BRIN, LA SOTTILE LINEA ROSA DEL GIORNALISMO

«Io sono una storica del costume, non una cronista. I miei libri devono incuriosire, certo: ma resistere». Irene Brin l’aveva capito prima degli altri. E forse bisognerà riscriverla, la storia del giornalismo di costume, un genere tradizionalmente considerato frivolo forse perché femminile, in realtà capace di indagare lo Zeitgeist contemporaneo molto più di tanto giornalismo sapientone. È il caso di questo bellissimo saggio “storico” che esce a sorpresa dagli archivi della Galleria d’arte contemporanea. Il diario di un anno considerato dalla Brin come periodo di svolta della vicenda italiana: il 1952, data della rinascita internazionale di un paese affamato, ferito dalla guerra e immiserito dall’autarchia culturale del passato ventennio. Quando sul finire del 1967 l’editore Immordino le chiede di scegliere il “suo” anno per la collana diretta da Milena Milani ( Un anno di...) — la stessa in cui era uscito Le Pervestite di Camilla Cederna — la scrittrice indica la «festa intelligente e stracciona » che aveva visto l’Italia “esplodere” fuori dai suoi confini.
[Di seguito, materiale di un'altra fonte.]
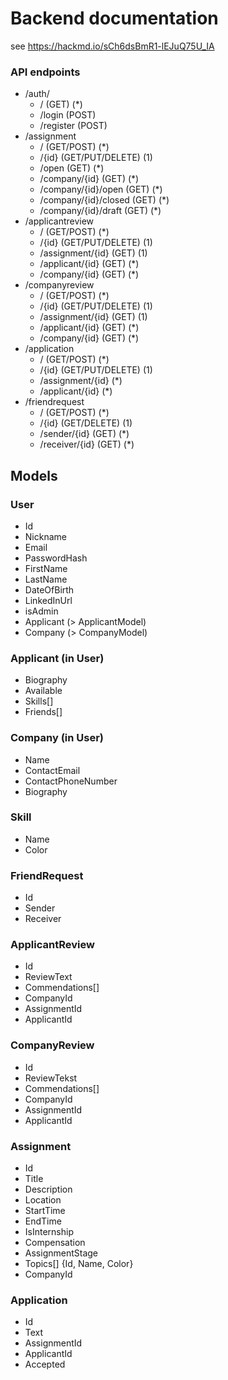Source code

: # Backend documentation
see https://hackmd.io/sCh6dsBmR1-lEJuQ75U_IA

### API endpoints
- /auth/
	- / (GET) (*)
	- /login (POST)
	- /register (POST)
- /assignment
    - / (GET/POST) (*)
    - /{id} (GET/PUT/DELETE) (1)
    - /open (GET) (*)
    - /company/{id} (GET) (*)
    - /company/{id}/open (GET) (*)
    - /company/{id}/closed (GET) (*)
    - /company/{id}/draft (GET) (*)
- /applicantreview
    - / (GET/POST) (*)
    - /{id} (GET/PUT/DELETE) (1)
    - /assignment/{id} (GET) (1)
    - /applicant/{id} (GET) (*)
    - /company/{id} (GET) (*)
- /companyreview
    - / (GET/POST) (*)
    - /{id} (GET/PUT/DELETE) (1)
    - /assignment/{id} (GET) (1)
    - /applicant/{id} (GET) (*)
    - /company/{id} (GET) (*)
- /application
    - / (GET/POST) (*)
    - /{id} (GET/PUT/DELETE) (1)
    - /assignment/{id} (*)
    - /applicant/{id} (*)
- /friendrequest
    - / (GET/POST) (*)
    - /{id} (GET/DELETE) (1)
    - /sender/{id} (GET) (*)
    - /receiver/{id} (GET) (*)
## Models
### User
- Id
- Nickname
- Email
- PasswordHash
- FirstName
- LastName 
- DateOfBirth
- LinkedInUrl
- isAdmin
- Applicant (> ApplicantModel)
- Company (> CompanyModel)
### Applicant (in User)
- Biography
- Available
- Skills[] 
- Friends[]
### Company (in User)
- Name
- ContactEmail
- ContactPhoneNumber
- Biography
### Skill
- Name
- Color
### FriendRequest
- Id
- Sender
- Receiver
### ApplicantReview
- Id
- ReviewText
- Commendations[]
- CompanyId
- AssignmentId
- ApplicantId
### CompanyReview
- Id
- ReviewTekst
- Commendations[]
- CompanyId
- AssignmentId
- ApplicantId
### Assignment
- Id
- Title
- Description
- Location
- StartTime
- EndTime
- IsInternship
- Compensation
- AssignmentStage
- Topics[] {Id, Name, Color}
- CompanyId
### Application
- Id
- Text
- AssignmentId
- ApplicantId
- Accepted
L’Italia esplode. Diario dell’anno 1-952 è il titolo di questo testo rimasto finora inedito e che ora vede la luce grazie a Viella e per la cura di Claudia Palma nella collana “La memoria restituita” diretta da Marina Caffiero e Manola Ida Venzo (pagg. 240, euro 22, in libreria il 9 luglio). Una cronistoria divisa in dodici capitoli — uno per ogni mese dell’anno — che restituisce la seduzione intellettuale e creativa di una Roma ridivenuta caput mundi, come ai tempi di Goethe e Stendhal. Artisti e viscontesse, fotografi à la page e incantevoli modelle in cerca di principe o inutilmente innamorate di Luchino Visconti. Ecco l’incontentabile Cartier-Bresson
e il riservato Jean Genet, un’insolita Ingrid Bergman e il maestro di stravaganze Salvador Dalí, Igor Stravinsky e Graham Greene, Nancy Mitford e Tennessee Williams. È l’anno del made in Italy, lanciato nel mondo dal Grand Hotel di Firenze. L’arte di Visconti e De Sica richiama nella capitale le star internazionali. I “sacchi” di Burri incantano e scandalizzano. E al centro della scena c’è lei, maestra di generazioni di giornaliste, affascinante, cosmopolita, elegantissima. La zarina di Harper’s Bazaar, Diana Vreeland, l’aveva scelta come Rome editor dopo averla ammirata a New York con un tailleur griffato Fabiani. Le scarpe sempre aperte sul davanti, a mostrare l’alluce esemplarmente smaltato. Colta e curiosa, scrittrice raffinata e traduttrice di quattro lingue, fondatrice insieme al marito della prima importante galleria d’arte nel dopoguerra. Sapeva intessere reportage di moda con citazioni dell’eresia catara o di Rasputin, inventrice di un genere letterario che avrebbe annoverato diversi emuli, non solo tra le donne (domani, a Sasso di Bordighera, le sarà dedicato un Museo, che raccoglie opere, abiti e fotografie).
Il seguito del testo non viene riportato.